Where E is the magnitude of the electric field, q is the charge, r is the distance between the charge and the point, and k is the electrostatic constant (k = 8.99 x 10^9 Nm^2/C^2).

In this case, we have three charges arranged in a circle. To simplify the calculation, we can consider their x and y components separately.

First, let's find the x-component of the net electric field at the origin. The x-component of the electric field due to a charge is given by:

E_x = E * cos(𝜃)

Where E is the magnitude of the electric field and 𝜃 is the angle between the positive x-axis and the line connecting the charge to the point.

For each charge, we can calculate the x-component of the electric field using the formula above.

E_{1x} = E * cos(𝜃_1) = k * (q1 / r^2) * cos(𝜃_1)
E_{2x} = E * cos(𝜃_2) = k * (q2 / r^2) * cos(𝜃_2)
E_{3x} = E * cos(𝜃_3) = k * (q3 / r^2) * cos(𝜃_3)

Let's calculate the x-components using the given values:
k = 8.99 x 10^9 Nm^2/C^2
q1 = q2 = -2.25 µC = -2.25 x 10^-6 C
q3 = 6.20 µC = 6.20 x 10^-6 C
r = 0.500 m
𝜃_1 = 0°, 𝜃_2 = 120° (charge 2 is at 120° from charge 1), 𝜃_3 = 240° (charge 3 is at 240° from charge 1)

E_{1x} = (8.99 x 10^9 Nm^2/C^2) * (-2.25 x 10^-6 C) * cos(0°)
E_{2x} = (8.99 x 10^9 Nm^2/C^2) * (-2.25 x 10^-6 C) * cos(120°)
E_{3x} = (8.99 x 10^9 Nm^2/C^2) * (6.20 x 10^-6 C) * cos(240°)

Now, we can find the net x-component of the electric field at the origin by summing up the contributions from each charge:

E_{net_x} = E_{1x} + E_{2x} + E_{3x}

Next, let's find the y-component of the net electric field at the origin. The y-component of the electric field due to a charge is given by:

E_y = E * sin(𝜃)

For each charge, we can calculate the y-component of the electric field using the formula above.

E_{1y} = E * sin(𝜃_1) = k * (q1 / r^2) * sin(𝜃_1)
E_{2y} = E * sin(𝜃_2) = k * (q2 / r^2) * sin(𝜃_2)
E_{3y} = E * sin(𝜃_3) = k * (q3 / r^2) * sin(𝜃_3)

Again, let's calculate the y-components using the given values:

E_{1y} = (8.99 x 10^9 Nm^2/C^2) * (-2.25 x 10^-6 C) * sin(0°)
E_{2y} = (8.99 x 10^9 Nm^2/C^2) * (-2.25 x 10^-6 C) * sin(120°)
E_{3y} = (8.99 x 10^9 Nm^2/C^2) * (6.20 x 10^-6 C) * sin(240°)

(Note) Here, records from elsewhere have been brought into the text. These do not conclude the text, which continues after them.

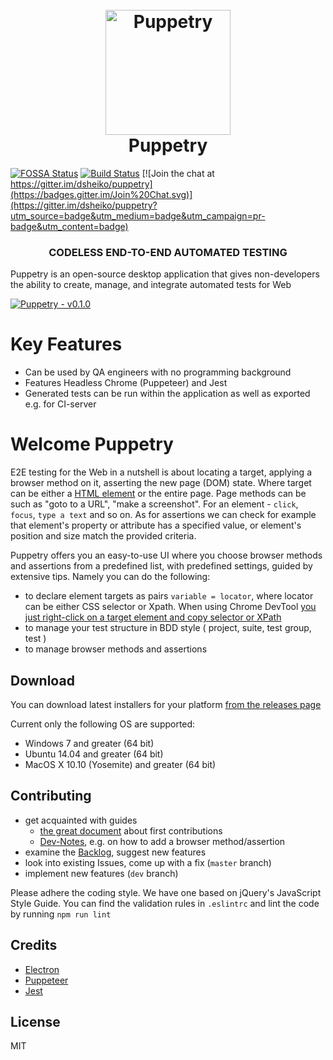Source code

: <h1 align="center">
	<br>
	<img src="https://github.com/dsheiko/puppetry/raw/master/app/assets/puppetry.png" alt="Puppetry" width="200" />
	<br>
	Puppetry
	<br>
</h1>

[![FOSSA Status](https://app.fossa.io/api/projects/git%2Bgithub.com%2Fdsheiko%2Fpuppetry.svg?type=shield)](https://app.fossa.io/projects/git%2Bgithub.com%2Fdsheiko%2Fpuppetry?ref=badge_shield)
[![Build Status](https://travis-ci.org/dsheiko/puppetry.png)](https://travis-ci.org/dsheiko/puppetry)
[![Join the chat at https://gitter.im/dsheiko/puppetry](https://badges.gitter.im/Join%20Chat.svg)](https://gitter.im/dsheiko/puppetry?utm_source=badge&utm_medium=badge&utm_campaign=pr-badge&utm_content=badge)

<h3 align="center">CODELESS END-TO-END AUTOMATED TESTING</h3>

Puppetry is an open-source desktop application that gives non-developers the ability to create, manage, and integrate automated tests for Web

[![Puppetry - v0.1.0](https://raw.githubusercontent.com/dsheiko/puppetry/master/gh-pages/assets/img/puppetry-welcome.png)](https://youtu.be/ogUBL-XVGRU "Puppetry - v0.1.0")


# Key Features

- Can be used by QA engineers with no programming background
- Features Headless Chrome (Puppeteer) and Jest
- Generated tests can be run within the application as well as exported e.g. for CI-server

# Welcome Puppetry
E2E testing for the Web in a nutshell is about locating a target, applying a browser method on it,
asserting the new page (DOM) state. Where target can be either a [HTML element](https://en.wikipedia.org/wiki/HTML_element)
or the entire page. Page methods can be such as "goto to a URL", "make a screenshot".
For an element - `click`, `focus`, `type a text` and so on. As for assertions we can check for example that element's property
or attribute has a specified value, or element's position and size match the provided criteria.

Puppetry offers you an easy-to-use UI where you choose browser methods and assertions from a predefined list, with predefined settings, guided by extensive tips.
Namely you can do the following:
- to declare element targets as pairs `variable = locator`, where locator can be either CSS selector or Xpath. When using Chrome DevTool [you just right-click on a target element and copy selector or XPath](https://www.youtube.com/watch?v=du2Jnm-TzJc)
- to manage your test structure in BDD style ( project, suite, test group, test )
- to manage browser methods and assertions

## Download

You can download latest installers for your platform [from the releases page](https://github.com/dsheiko/puppetry/releases)

Current only the following OS are supported:

-   Windows 7 and greater (64 bit)
-   Ubuntu 14.04 and greater (64 bit)
-   MacOS X 10.10 (Yosemite) and greater (64 bit)


## Contributing

- get acquainted with guides
  - [the great document](https://github.com/firstcontributions/first-contributions) about first contributions
  - [Dev-Notes](https://github.com/dsheiko/puppetry/wiki/Dev-Notes), e.g. on how to add a browser method/assertion
- examine the [Backlog](https://github.com/dsheiko/puppetry/wiki/Backlog), suggest new features
- look into existing Issues, come up with a fix (`master` branch)
- implement new features (`dev` branch)

Please adhere the coding style. We have one based on jQuery's JavaScript Style Guide. You can find the validation rules in `.eslintrc`
and lint the code by running `npm run lint`


## Credits

-   [Electron](http://electronjs.org/)
-   [Puppeteer](https://pptr.dev)
-   [Jest](https://jestjs.io/)

## License

MIT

Now, we can find the net y-component of the electric field at the origin by summing up the contributions from each charge:

E_{net_y} = E_{1y} + E_{2y} + E_{3y}

Finally, the magnitude of the net electric field at the origin can be calculated using the x and y components:

E_{net} = sqrt((E_{net_x})^2 + (E_{net_y})^2)

To find the angle that the net electric field at the origin makes with the +y axis, we can use the formula:

𝜃_{net} = arctan(E_{net_x} / E_{net_y})

Now you have the steps to find the answers to both parts (a) and (b) of the question. Substitute the given values into the formulas and perform the calculations to find the answers.